Will Kraft
Will Kraft

Reputation: 553

Compile (dependency?) error on Fedora

I've been working on a program called RoboJournal and I recently finished the 0.4.1 release. I'm currently in the process of packaging it for Fedora but for some reason the program won't compile on that OS. The exact same code builds fine on Windows and any Debian-based Linux (Debian itself, Ubuntu, Mint, et al). I had no problems packaging this for Debian. Here's the the compiler output error message (running on Fedora 18 KDE version):

/usr/bin/ld: dblogin.o: undefined reference to symbol 'XkbGetIndicatorState'
/usr/bin/ld: note: 'XkbGetIndicatorState' is defined in DSO /lib64/libX11.so.6 so try adding it to the linker command line
/lib64/libX11.so.6: could not read symbols: Invalid operation
collect2: error: ld returned 1 exit status

The problem seems to be that the Linker can't find whatever is supposed to control the XkbGetIndicatorState signal (one of the X11 libs). This is used to determine whether caps lock is enabled while a certain dialog is active. Apparently, anything Debian-based includes this library out of the box while Fedora does not. I think this error is simply caused by a missing package but I'm not sure which one. Google gave me nothing useful. Any ideas?
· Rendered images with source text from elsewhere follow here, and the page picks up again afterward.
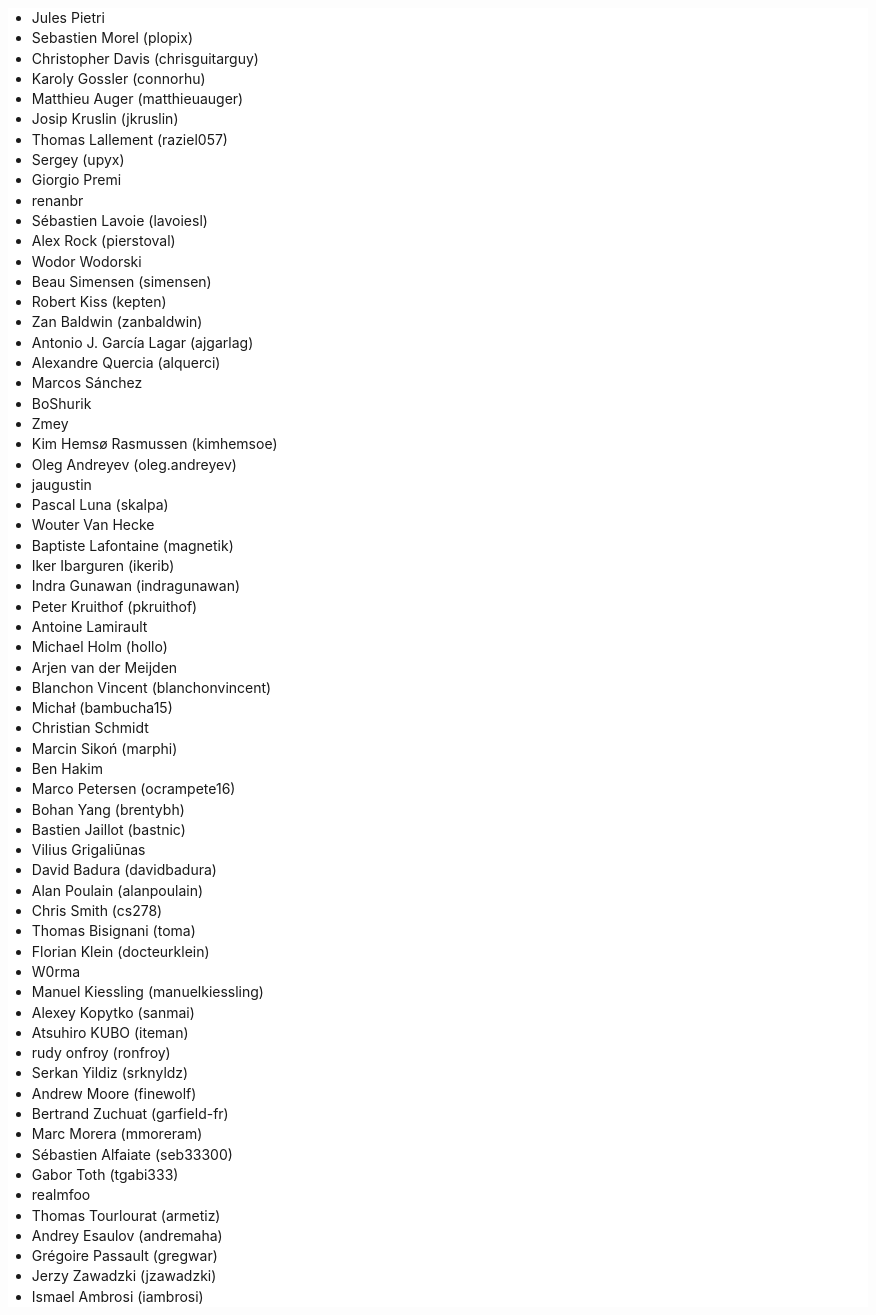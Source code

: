  - Jules Pietri
 - Sebastien Morel (plopix)
 - Christopher Davis (chrisguitarguy)
 - Karoly Gossler (connorhu)
 - Matthieu Auger (matthieuauger)
 - Josip Kruslin (jkruslin)
 - Thomas Lallement (raziel057)
 - Sergey (upyx)
 - Giorgio Premi
 - renanbr
 - Sébastien Lavoie (lavoiesl)
 - Alex Rock (pierstoval)
 - Wodor Wodorski
 - Beau Simensen (simensen)
 - Robert Kiss (kepten)
 - Zan Baldwin (zanbaldwin)
 - Antonio J. García Lagar (ajgarlag)
 - Alexandre Quercia (alquerci)
 - Marcos Sánchez
 - BoShurik
 - Zmey
 - Kim Hemsø Rasmussen (kimhemsoe)
 - Oleg Andreyev (oleg.andreyev)
 - jaugustin
 - Pascal Luna (skalpa)
 - Wouter Van Hecke
 - Baptiste Lafontaine (magnetik)
 - Iker Ibarguren (ikerib)
 - Indra Gunawan (indragunawan)
 - Peter Kruithof (pkruithof)
 - Antoine Lamirault
 - Michael Holm (hollo)
 - Arjen van der Meijden
 - Blanchon Vincent (blanchonvincent)
 - Michał (bambucha15)
 - Christian Schmidt
 - Marcin Sikoń (marphi)
 - Ben Hakim
 - Marco Petersen (ocrampete16)
 - Bohan Yang (brentybh)
 - Bastien Jaillot (bastnic)
 - Vilius Grigaliūnas
 - David Badura (davidbadura)
 - Alan Poulain (alanpoulain)
 - Chris Smith (cs278)
 - Thomas Bisignani (toma)
 - Florian Klein (docteurklein)
 - W0rma
 - Manuel Kiessling (manuelkiessling)
 - Alexey Kopytko (sanmai)
 - Atsuhiro KUBO (iteman)
 - rudy onfroy (ronfroy)
 - Serkan Yildiz (srknyldz)
 - Andrew Moore (finewolf)
 - Bertrand Zuchuat (garfield-fr)
 - Marc Morera (mmoreram)
 - Sébastien Alfaiate (seb33300)
 - Gabor Toth (tgabi333)
 - realmfoo
 - Thomas Tourlourat (armetiz)
 - Andrey Esaulov (andremaha)
 - Grégoire Passault (gregwar)
 - Jerzy Zawadzki (jzawadzki)
 - Ismael Ambrosi (iambrosi)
Anyone who wants to test this for themselves can clone from git://github.com/pwizard2/robojournal.git. The app depends on the following packages (so far): qt, qt-assistant, qt-mysql, qt-devel, qt-webkit, qt-webkit-devel.

Upvotes: 1

Views: 693

Answers (1)

TomH
TomH

Reputation: 9250

The problem is probably that you're not linking your program against libX11 so you need to add -lX11 to your link command and then everything will work.

The reason it works on some other linux distributions is that they allow symbols to be resolved using libraries that have only been pulled in indirectly - so if your program links against a library that is linked against libX11 then you will be able to call routines in libX11.

Fedora has not allowed this indirect linking (by default) for several years now (see UnderstandingDSOLinkChange) and several other distributions have also now followed suit.